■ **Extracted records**
== == ==
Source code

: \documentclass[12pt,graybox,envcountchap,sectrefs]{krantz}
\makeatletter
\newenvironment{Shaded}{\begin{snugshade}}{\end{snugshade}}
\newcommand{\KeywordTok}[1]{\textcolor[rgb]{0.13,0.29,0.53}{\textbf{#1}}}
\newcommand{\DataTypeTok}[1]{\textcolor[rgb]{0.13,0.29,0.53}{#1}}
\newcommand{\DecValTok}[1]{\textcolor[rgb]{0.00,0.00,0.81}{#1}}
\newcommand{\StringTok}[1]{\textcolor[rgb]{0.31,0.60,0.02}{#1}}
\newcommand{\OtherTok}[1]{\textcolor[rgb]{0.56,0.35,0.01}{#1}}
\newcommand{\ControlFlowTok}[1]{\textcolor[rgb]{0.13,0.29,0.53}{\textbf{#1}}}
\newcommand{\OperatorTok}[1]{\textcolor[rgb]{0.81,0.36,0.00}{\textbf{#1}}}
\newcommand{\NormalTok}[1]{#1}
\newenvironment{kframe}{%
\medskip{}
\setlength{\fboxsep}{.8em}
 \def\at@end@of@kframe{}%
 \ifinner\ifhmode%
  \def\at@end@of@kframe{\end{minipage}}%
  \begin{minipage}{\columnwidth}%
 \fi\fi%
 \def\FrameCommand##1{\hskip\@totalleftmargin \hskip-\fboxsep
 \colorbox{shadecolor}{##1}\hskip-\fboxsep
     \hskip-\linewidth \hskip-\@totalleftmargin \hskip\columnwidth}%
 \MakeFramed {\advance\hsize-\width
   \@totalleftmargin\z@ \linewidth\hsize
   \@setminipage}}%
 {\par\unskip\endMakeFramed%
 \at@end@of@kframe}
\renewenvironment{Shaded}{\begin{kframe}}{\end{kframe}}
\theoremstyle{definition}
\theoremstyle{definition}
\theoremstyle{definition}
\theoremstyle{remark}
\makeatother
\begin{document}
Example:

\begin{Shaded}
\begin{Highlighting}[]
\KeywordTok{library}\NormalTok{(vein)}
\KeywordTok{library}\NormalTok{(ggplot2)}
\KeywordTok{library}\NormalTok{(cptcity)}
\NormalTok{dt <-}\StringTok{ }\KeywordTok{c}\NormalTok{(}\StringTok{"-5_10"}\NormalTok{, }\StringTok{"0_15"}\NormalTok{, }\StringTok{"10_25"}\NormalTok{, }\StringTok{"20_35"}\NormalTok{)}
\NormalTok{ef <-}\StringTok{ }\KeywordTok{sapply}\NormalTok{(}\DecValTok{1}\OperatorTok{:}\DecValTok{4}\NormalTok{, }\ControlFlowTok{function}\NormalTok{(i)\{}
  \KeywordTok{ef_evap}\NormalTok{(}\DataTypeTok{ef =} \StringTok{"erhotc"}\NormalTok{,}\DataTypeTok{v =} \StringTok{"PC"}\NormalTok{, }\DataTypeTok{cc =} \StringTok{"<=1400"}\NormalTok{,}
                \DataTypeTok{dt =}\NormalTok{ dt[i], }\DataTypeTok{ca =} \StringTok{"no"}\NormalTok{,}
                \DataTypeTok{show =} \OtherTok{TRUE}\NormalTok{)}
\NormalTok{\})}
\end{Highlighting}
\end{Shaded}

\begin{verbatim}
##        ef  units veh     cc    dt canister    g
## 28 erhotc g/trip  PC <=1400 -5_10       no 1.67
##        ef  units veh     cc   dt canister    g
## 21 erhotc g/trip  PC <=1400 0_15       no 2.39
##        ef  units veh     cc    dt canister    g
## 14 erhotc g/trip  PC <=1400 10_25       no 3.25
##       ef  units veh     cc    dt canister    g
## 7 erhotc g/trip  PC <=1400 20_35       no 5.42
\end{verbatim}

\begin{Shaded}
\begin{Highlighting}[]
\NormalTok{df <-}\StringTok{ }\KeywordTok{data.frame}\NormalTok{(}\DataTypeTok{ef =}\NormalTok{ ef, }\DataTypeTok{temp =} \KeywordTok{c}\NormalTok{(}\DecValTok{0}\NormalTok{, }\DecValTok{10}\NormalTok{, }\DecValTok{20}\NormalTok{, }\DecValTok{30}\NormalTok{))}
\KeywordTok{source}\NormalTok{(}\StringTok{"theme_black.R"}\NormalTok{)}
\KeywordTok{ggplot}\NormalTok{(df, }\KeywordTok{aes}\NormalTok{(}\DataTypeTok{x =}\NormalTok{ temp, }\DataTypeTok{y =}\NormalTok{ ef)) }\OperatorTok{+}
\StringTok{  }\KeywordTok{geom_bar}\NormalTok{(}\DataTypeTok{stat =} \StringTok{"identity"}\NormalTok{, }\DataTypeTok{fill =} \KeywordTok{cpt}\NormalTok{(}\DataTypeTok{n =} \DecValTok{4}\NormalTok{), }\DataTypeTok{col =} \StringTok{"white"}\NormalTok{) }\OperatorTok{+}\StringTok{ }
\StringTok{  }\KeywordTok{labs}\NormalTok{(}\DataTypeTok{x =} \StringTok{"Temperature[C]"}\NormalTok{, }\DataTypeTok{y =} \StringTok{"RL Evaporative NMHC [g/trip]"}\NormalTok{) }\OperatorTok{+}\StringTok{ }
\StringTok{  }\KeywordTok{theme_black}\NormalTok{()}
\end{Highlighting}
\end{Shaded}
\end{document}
== == ==
■ **Task description**
If a line of the data holds the string "DecValTok", list it.

■ **The completed task**
\newcommand{\DecValTok}[1]{\textcolor[rgb]{0.00,0.00,0.81}{#1}}
\NormalTok{ef <-}\StringTok{ }\KeywordTok{sapply}\NormalTok{(}\DecValTok{1}\OperatorTok{:}\DecValTok{4}\NormalTok{, }\ControlFlowTok{function}\NormalTok{(i)\{}
\NormalTok{df <-}\StringTok{ }\KeywordTok{data.frame}\NormalTok{(}\DataTypeTok{ef =}\NormalTok{ ef, }\DataTypeTok{temp =} \KeywordTok{c}\NormalTok{(}\DecValTok{0}\NormalTok{, }\DecValTok{10}\NormalTok{, }\DecValTok{20}\NormalTok{, }\DecValTok{30}\NormalTok{))}
\StringTok{  }\KeywordTok{geom_bar}\NormalTok{(}\DataTypeTok{stat =} \StringTok{"identity"}\NormalTok{, }\DataTypeTok{fill =} \KeywordTok{cpt}\NormalTok{(}\DataTypeTok{n =} \DecValTok{4}\NormalTok{), }\DataTypeTok{col =} \StringTok{"white"}\NormalTok{) }\OperatorTok{+}\StringTok{ }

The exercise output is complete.